EXCERPTED RECORDS START

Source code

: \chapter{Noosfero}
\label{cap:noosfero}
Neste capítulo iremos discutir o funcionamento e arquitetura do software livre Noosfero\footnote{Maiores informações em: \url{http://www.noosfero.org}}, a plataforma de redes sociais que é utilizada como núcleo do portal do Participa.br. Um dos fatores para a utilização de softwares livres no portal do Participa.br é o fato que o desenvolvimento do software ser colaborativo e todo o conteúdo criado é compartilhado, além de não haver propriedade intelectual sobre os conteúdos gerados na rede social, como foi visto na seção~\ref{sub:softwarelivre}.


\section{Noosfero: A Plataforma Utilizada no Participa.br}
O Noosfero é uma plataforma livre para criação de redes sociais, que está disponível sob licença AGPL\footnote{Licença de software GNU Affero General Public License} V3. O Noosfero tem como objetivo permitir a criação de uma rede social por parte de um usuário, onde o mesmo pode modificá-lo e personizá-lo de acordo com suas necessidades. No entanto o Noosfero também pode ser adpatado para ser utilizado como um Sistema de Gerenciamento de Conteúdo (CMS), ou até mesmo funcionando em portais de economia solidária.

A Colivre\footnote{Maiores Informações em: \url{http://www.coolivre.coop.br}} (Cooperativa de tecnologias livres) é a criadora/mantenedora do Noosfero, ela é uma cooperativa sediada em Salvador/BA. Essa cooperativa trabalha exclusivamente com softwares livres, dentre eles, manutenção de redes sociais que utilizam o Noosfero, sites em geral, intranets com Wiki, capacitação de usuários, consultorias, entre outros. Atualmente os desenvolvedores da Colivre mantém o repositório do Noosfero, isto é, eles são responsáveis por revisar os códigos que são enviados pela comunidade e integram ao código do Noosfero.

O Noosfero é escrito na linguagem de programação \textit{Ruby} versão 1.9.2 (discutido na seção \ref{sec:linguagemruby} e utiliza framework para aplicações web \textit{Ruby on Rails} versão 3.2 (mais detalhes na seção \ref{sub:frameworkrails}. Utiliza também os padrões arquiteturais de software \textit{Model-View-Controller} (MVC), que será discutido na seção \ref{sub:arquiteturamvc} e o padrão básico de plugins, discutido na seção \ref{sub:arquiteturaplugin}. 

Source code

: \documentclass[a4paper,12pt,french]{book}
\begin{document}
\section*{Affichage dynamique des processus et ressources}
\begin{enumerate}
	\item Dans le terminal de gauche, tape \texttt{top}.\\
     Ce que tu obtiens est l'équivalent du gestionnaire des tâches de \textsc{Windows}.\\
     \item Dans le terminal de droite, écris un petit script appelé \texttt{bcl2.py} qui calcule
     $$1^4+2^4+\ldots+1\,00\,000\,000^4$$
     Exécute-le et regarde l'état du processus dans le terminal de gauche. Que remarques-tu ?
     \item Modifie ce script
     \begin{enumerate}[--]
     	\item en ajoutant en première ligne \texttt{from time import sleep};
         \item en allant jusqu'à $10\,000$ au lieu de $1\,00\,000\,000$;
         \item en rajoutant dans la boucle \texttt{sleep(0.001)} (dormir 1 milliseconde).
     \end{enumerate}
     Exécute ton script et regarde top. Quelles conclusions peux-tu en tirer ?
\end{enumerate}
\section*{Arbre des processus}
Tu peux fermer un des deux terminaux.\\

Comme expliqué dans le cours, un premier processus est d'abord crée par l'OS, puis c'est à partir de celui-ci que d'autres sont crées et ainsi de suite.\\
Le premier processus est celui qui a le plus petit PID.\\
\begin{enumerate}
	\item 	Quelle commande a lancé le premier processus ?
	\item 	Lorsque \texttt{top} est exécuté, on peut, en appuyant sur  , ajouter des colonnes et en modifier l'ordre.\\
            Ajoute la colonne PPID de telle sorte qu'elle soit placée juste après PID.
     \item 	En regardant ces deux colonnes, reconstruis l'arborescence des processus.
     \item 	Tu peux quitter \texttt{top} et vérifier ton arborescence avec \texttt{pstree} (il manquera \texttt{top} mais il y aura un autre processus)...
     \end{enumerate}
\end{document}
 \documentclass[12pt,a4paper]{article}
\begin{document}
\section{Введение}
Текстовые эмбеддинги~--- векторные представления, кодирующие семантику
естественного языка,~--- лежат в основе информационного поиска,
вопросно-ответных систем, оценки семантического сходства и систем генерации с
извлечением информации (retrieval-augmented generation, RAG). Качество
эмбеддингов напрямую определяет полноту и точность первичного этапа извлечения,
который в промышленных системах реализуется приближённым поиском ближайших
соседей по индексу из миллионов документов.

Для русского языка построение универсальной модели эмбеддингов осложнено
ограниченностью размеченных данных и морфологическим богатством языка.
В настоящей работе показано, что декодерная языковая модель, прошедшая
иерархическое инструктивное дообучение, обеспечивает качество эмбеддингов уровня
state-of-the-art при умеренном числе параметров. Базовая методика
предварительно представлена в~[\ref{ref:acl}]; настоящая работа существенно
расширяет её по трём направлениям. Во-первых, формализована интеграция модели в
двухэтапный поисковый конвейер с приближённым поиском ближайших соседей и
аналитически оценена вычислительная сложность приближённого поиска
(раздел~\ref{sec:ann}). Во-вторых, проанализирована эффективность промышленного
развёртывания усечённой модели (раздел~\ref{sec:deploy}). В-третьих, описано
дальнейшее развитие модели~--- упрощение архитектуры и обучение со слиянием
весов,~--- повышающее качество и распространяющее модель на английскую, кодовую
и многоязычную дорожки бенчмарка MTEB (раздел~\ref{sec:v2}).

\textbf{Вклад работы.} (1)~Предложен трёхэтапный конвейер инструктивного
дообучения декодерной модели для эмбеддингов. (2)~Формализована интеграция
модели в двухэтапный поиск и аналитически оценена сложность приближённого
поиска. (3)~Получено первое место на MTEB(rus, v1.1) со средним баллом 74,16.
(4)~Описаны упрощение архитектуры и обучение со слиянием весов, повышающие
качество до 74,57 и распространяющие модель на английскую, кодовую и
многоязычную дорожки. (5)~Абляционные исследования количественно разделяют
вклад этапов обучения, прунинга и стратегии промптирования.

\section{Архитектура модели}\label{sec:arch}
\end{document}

EXCERPTED RECORDS END

* [ACTIVITY]:
Set down every entry exactly as given.

* [EXERCISE RESULT]:
Source code

: \chapter{Noosfero}
\label{cap:noosfero}
Neste capítulo iremos discutir o funcionamento e arquitetura do software livre Noosfero\footnote{Maiores informações em: \url{http://www.noosfero.org}}, a plataforma de redes sociais que é utilizada como núcleo do portal do Participa.br. Um dos fatores para a utilização de softwares livres no portal do Participa.br é o fato que o desenvolvimento do software ser colaborativo e todo o conteúdo criado é compartilhado, além de não haver propriedade intelectual sobre os conteúdos gerados na rede social, como foi visto na seção~\ref{sub:softwarelivre}.


\section{Noosfero: A Plataforma Utilizada no Participa.br}
O Noosfero é uma plataforma livre para criação de redes sociais, que está disponível sob licença AGPL\footnote{Licença de software GNU Affero General Public License} V3. O Noosfero tem como objetivo permitir a criação de uma rede social por parte de um usuário, onde o mesmo pode modificá-lo e personizá-lo de acordo com suas necessidades. No entanto o Noosfero também pode ser adpatado para ser utilizado como um Sistema de Gerenciamento de Conteúdo (CMS), ou até mesmo funcionando em portais de economia solidária.

A Colivre\footnote{Maiores Informações em: \url{http://www.coolivre.coop.br}} (Cooperativa de tecnologias livres) é a criadora/mantenedora do Noosfero, ela é uma cooperativa sediada em Salvador/BA. Essa cooperativa trabalha exclusivamente com softwares livres, dentre eles, manutenção de redes sociais que utilizam o Noosfero, sites em geral, intranets com Wiki, capacitação de usuários, consultorias, entre outros. Atualmente os desenvolvedores da Colivre mantém o repositório do Noosfero, isto é, eles são responsáveis por revisar os códigos que são enviados pela comunidade e integram ao código do Noosfero.

O Noosfero é escrito na linguagem de programação \textit{Ruby} versão 1.9.2 (discutido na seção \ref{sec:linguagemruby} e utiliza framework para aplicações web \textit{Ruby on Rails} versão 3.2 (mais detalhes na seção \ref{sub:frameworkrails}. Utiliza também os padrões arquiteturais de software \textit{Model-View-Controller} (MVC), que será discutido na seção \ref{sub:arquiteturamvc} e o padrão básico de plugins, discutido na seção \ref{sub:arquiteturaplugin}. 

Source code

: \documentclass[a4paper,12pt,french]{book}
\begin{document}
\section*{Affichage dynamique des processus et ressources}
\begin{enumerate}
	\item Dans le terminal de gauche, tape \texttt{top}.\\
     Ce que tu obtiens est l'équivalent du gestionnaire des tâches de \textsc{Windows}.\\
     \item Dans le terminal de droite, écris un petit script appelé \texttt{bcl2.py} qui calcule
     $$1^4+2^4+\ldots+1\,00\,000\,000^4$$
     Exécute-le et regarde l'état du processus dans le terminal de gauche. Que remarques-tu ?
     \item Modifie ce script
     \begin{enumerate}[--]
     	\item en ajoutant en première ligne \texttt{from time import sleep};
         \item en allant jusqu'à $10\,000$ au lieu de $1\,00\,000\,000$;
         \item en rajoutant dans la boucle \texttt{sleep(0.001)} (dormir 1 milliseconde).
     \end{enumerate}
     Exécute ton script et regarde top. Quelles conclusions peux-tu en tirer ?
\end{enumerate}
\section*{Arbre des processus}
Tu peux fermer un des deux terminaux.\\

Comme expliqué dans le cours, un premier processus est d'abord crée par l'OS, puis c'est à partir de celui-ci que d'autres sont crées et ainsi de suite.\\
Le premier processus est celui qui a le plus petit PID.\\
\begin{enumerate}
	\item 	Quelle commande a lancé le premier processus ?
	\item 	Lorsque \texttt{top} est exécuté, on peut, en appuyant sur  , ajouter des colonnes et en modifier l'ordre.\\
            Ajoute la colonne PPID de telle sorte qu'elle soit placée juste après PID.
     \item 	En regardant ces deux colonnes, reconstruis l'arborescence des processus.
     \item 	Tu peux quitter \texttt{top} et vérifier ton arborescence avec \texttt{pstree} (il manquera \texttt{top} mais il y aura un autre processus)...
     \end{enumerate}
\end{document}
 \documentclass[12pt,a4paper]{article}
\begin{document}
\section{Введение}
Текстовые эмбеддинги~--- векторные представления, кодирующие семантику
естественного языка,~--- лежат в основе информационного поиска,
вопросно-ответных систем, оценки семантического сходства и систем генерации с
извлечением информации (retrieval-augmented generation, RAG). Качество
эмбеддингов напрямую определяет полноту и точность первичного этапа извлечения,
который в промышленных системах реализуется приближённым поиском ближайших
соседей по индексу из миллионов документов.

Для русского языка построение универсальной модели эмбеддингов осложнено
ограниченностью размеченных данных и морфологическим богатством языка.
В настоящей работе показано, что декодерная языковая модель, прошедшая
иерархическое инструктивное дообучение, обеспечивает качество эмбеддингов уровня
state-of-the-art при умеренном числе параметров. Базовая методика
предварительно представлена в~[\ref{ref:acl}]; настоящая работа существенно
расширяет её по трём направлениям. Во-первых, формализована интеграция модели в
двухэтапный поисковый конвейер с приближённым поиском ближайших соседей и
аналитически оценена вычислительная сложность приближённого поиска
(раздел~\ref{sec:ann}). Во-вторых, проанализирована эффективность промышленного
развёртывания усечённой модели (раздел~\ref{sec:deploy}). В-третьих, описано
дальнейшее развитие модели~--- упрощение архитектуры и обучение со слиянием
весов,~--- повышающее качество и распространяющее модель на английскую, кодовую
и многоязычную дорожки бенчмарка MTEB (раздел~\ref{sec:v2}).

\textbf{Вклад работы.} (1)~Предложен трёхэтапный конвейер инструктивного
дообучения декодерной модели для эмбеддингов. (2)~Формализована интеграция
модели в двухэтапный поиск и аналитически оценена сложность приближённого
поиска. (3)~Получено первое место на MTEB(rus, v1.1) со средним баллом 74,16.
(4)~Описаны упрощение архитектуры и обучение со слиянием весов, повышающие
качество до 74,57 и распространяющие модель на английскую, кодовую и
многоязычную дорожки. (5)~Абляционные исследования количественно разделяют
вклад этапов обучения, прунинга и стратегии промптирования.

\section{Архитектура модели}\label{sec:arch}
\end{document}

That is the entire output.